When Evelio Grillo said those words to me I felt like I might cry. He was speaking
about the barrier that persists between blacks and whites in this country.
Even though both our parents migrated here from Latin America-–his
from Cuba, mine from Colombia--and we exchanged a few words in Spanish
at the start of our interview, he told me that his identity as a black
man was the single most defining aspect of his life.
A dapper 85-year-old dressed in a powder-blue Guayabera shirt, Grillo spoke
candidly and cogently about his observations on race. Born in Tampa, Florida,
Grillo said the overt segregation his family encountered in the South differed
from the racism they left behind in Cuba. In America, Grillo would not dance
with a white woman until he was 25. He found himself steadily incorporated
into black America.
A defining moment in his life occurred when he was assigned to an all-black
army unit stationed in India during World War II. Under the leadership of
white officers, Grillo said he and other black soldiers were herded through
the jungle like cattle. He couldn’t wait to remove his uniform at the
end of his tour of duty. He said he has never claimed a single benefit as
a vet because his wartime service was so humiliating.

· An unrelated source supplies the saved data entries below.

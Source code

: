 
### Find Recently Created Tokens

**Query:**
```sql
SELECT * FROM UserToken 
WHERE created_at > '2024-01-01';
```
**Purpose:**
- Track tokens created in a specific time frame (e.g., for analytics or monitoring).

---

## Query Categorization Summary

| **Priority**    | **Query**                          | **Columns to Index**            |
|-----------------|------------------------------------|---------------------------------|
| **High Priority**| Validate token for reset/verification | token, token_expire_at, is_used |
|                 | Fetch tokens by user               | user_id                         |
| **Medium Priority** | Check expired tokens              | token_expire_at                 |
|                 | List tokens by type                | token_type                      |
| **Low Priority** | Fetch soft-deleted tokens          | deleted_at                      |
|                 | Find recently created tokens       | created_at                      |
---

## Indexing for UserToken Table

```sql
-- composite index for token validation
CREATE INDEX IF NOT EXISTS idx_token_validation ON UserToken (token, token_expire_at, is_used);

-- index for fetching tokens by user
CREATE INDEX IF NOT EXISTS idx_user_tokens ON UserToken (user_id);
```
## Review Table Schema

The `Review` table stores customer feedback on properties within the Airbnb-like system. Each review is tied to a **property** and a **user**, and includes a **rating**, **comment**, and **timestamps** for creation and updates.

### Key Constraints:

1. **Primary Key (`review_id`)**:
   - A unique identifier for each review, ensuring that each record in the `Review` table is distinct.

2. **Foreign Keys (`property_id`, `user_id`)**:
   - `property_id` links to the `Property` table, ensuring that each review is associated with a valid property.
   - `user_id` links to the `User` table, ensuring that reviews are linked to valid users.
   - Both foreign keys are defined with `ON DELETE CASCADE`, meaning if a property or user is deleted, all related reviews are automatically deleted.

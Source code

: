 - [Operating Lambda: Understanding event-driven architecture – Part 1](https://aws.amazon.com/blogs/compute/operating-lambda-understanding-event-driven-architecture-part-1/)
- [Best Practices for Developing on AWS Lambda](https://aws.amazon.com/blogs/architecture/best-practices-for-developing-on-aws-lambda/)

“You are not black. And I’m not white. So that is the biggest
reality in both our lives,” Grillo said simply and honestly, his voice
laced with grace. “You still don’t know me. And I don’t
know you. And we are stuck with that. I wish I could know you… and
you wish you could know me.”
Grillo said writing his book Black Cuban, Black American:
A Memoir, published
by Arte Publico Press in 2000, allowed him to confront the “unpretty” in
his life–-and in the process to find the beauty therein. As I sat in
his presence, listening to his life story, I felt moved by his wisdom. And
I realized that speaking truth–-and acknowledging the presence of the
barrier–-is perhaps the only way to overcome it.
During these past few days gathering stories at the “Art and Soul” festival
in Oakland, I’ve heard stories from the children of black sharecroppers
who moved to the Bay Area from Arkansas in the late 1940s, their lives immediately
improved by the promise of integrated schools, more than a decade before
the landmark Brown vs. Board of Education ruling.
I’ve heard stories from Jewish Americans, like Alexander Weiss and
Carol Ruth Silver, who in their early twenties risked their lives by traveling
to Jackson, Mississippi, as Freedom Riders and practicing the teachings of
nonviolence to help integrate public spaces. Weiss, who was born in Austria
and barely managed to escape the Holocaust, said he was determined not to
be one of those “who looked the other way.”
Many of those who shared their stories said they found their way to the
Bay Area because of its reputation for tolerance. To be sure, we have heard
stories of housing and job discrimination, and that is part of the fabric
of life here as well.
Following a day of interviews, I walked with my colleagues to Jack London
Square to catch a ferry boat to San Francisco to have dinner. On the way,
we stopped to enjoy the sounds of an Afro-Cuban band performing in the late
afternoon sun on a downtown Oakland street. Black men were dancing with white
women. I thought of Grillo and I smiled.